Task directions:
Since only the written part is wanted, repeat the records exactly and omit the pictures.

Study material:
╔══

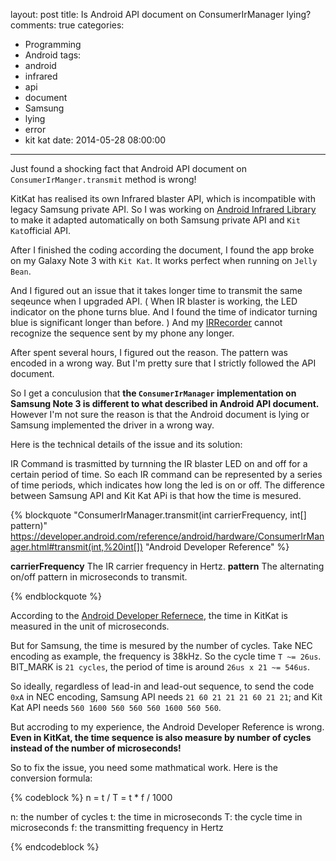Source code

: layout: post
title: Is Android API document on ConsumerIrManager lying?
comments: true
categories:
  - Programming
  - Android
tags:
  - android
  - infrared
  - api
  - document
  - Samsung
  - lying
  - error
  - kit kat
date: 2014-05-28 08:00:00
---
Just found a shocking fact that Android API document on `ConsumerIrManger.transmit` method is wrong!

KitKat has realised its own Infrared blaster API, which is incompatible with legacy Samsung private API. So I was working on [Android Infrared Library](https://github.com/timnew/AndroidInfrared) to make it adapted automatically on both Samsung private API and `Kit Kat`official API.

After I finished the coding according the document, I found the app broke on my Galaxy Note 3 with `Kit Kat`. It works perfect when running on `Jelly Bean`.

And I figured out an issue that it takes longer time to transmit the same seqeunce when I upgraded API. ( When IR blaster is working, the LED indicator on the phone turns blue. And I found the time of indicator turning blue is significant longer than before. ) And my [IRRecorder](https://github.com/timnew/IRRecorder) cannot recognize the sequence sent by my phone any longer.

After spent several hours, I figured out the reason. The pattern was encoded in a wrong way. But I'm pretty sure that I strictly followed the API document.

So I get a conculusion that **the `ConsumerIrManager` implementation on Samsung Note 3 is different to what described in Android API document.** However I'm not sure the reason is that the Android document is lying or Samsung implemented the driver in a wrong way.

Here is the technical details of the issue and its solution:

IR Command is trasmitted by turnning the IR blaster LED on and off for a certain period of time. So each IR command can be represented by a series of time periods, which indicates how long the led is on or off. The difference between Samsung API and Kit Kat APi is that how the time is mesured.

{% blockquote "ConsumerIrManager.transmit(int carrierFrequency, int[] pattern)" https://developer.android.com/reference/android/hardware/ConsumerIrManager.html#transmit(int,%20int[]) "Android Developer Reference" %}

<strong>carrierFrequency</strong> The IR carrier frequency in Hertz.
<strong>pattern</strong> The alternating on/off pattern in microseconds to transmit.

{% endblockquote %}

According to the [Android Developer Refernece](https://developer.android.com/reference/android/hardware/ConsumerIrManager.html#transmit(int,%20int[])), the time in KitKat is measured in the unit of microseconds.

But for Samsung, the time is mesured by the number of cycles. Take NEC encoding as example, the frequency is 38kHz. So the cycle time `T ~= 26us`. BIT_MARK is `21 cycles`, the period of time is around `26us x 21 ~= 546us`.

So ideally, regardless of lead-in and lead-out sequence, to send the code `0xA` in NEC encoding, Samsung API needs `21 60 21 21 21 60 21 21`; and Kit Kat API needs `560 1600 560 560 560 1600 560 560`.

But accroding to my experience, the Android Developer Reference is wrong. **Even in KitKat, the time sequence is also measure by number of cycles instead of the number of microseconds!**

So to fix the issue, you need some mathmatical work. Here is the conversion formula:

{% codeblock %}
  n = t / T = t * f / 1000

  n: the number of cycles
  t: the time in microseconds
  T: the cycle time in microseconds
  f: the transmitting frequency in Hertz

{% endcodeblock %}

╚══

Written reply:
Source code

: layout: post
title: Is Android API document on ConsumerIrManager lying?
comments: true
categories:
  - Programming
  - Android
tags:
  - android
  - infrared
  - api
  - document
  - Samsung
  - lying
  - error
  - kit kat
date: 2014-05-28 08:00:00
---
Just found a shocking fact that Android API document on `ConsumerIrManger.transmit` method is wrong!

KitKat has realised its own Infrared blaster API, which is incompatible with legacy Samsung private API. So I was working on [Android Infrared Library](https://github.com/timnew/AndroidInfrared) to make it adapted automatically on both Samsung private API and `Kit Kat`official API.

After I finished the coding according the document, I found the app broke on my Galaxy Note 3 with `Kit Kat`. It works perfect when running on `Jelly Bean`.

And I figured out an issue that it takes longer time to transmit the same seqeunce when I upgraded API. ( When IR blaster is working, the LED indicator on the phone turns blue. And I found the time of indicator turning blue is significant longer than before. ) And my [IRRecorder](https://github.com/timnew/IRRecorder) cannot recognize the sequence sent by my phone any longer.

After spent several hours, I figured out the reason. The pattern was encoded in a wrong way. But I'm pretty sure that I strictly followed the API document.

So I get a conculusion that **the `ConsumerIrManager` implementation on Samsung Note 3 is different to what described in Android API document.** However I'm not sure the reason is that the Android document is lying or Samsung implemented the driver in a wrong way.

Here is the technical details of the issue and its solution:

IR Command is trasmitted by turnning the IR blaster LED on and off for a certain period of time. So each IR command can be represented by a series of time periods, which indicates how long the led is on or off. The difference between Samsung API and Kit Kat APi is that how the time is mesured.

{% blockquote "ConsumerIrManager.transmit(int carrierFrequency, int[] pattern)" https://developer.android.com/reference/android/hardware/ConsumerIrManager.html#transmit(int,%20int[]) "Android Developer Reference" %}

<strong>carrierFrequency</strong> The IR carrier frequency in Hertz.
<strong>pattern</strong> The alternating on/off pattern in microseconds to transmit.

{% endblockquote %}

According to the [Android Developer Refernece](https://developer.android.com/reference/android/hardware/ConsumerIrManager.html#transmit(int,%20int[])), the time in KitKat is measured in the unit of microseconds.

But for Samsung, the time is mesured by the number of cycles. Take NEC encoding as example, the frequency is 38kHz. So the cycle time `T ~= 26us`. BIT_MARK is `21 cycles`, the period of time is around `26us x 21 ~= 546us`.

So ideally, regardless of lead-in and lead-out sequence, to send the code `0xA` in NEC encoding, Samsung API needs `21 60 21 21 21 60 21 21`; and Kit Kat API needs `560 1600 560 560 560 1600 560 560`.

But accroding to my experience, the Android Developer Reference is wrong. **Even in KitKat, the time sequence is also measure by number of cycles instead of the number of microseconds!**

So to fix the issue, you need some mathmatical work. Here is the conversion formula:

{% codeblock %}
  n = t / T = t * f / 1000

  n: the number of cycles
  t: the time in microseconds
  T: the cycle time in microseconds
  f: the transmitting frequency in Hertz

{% endcodeblock %}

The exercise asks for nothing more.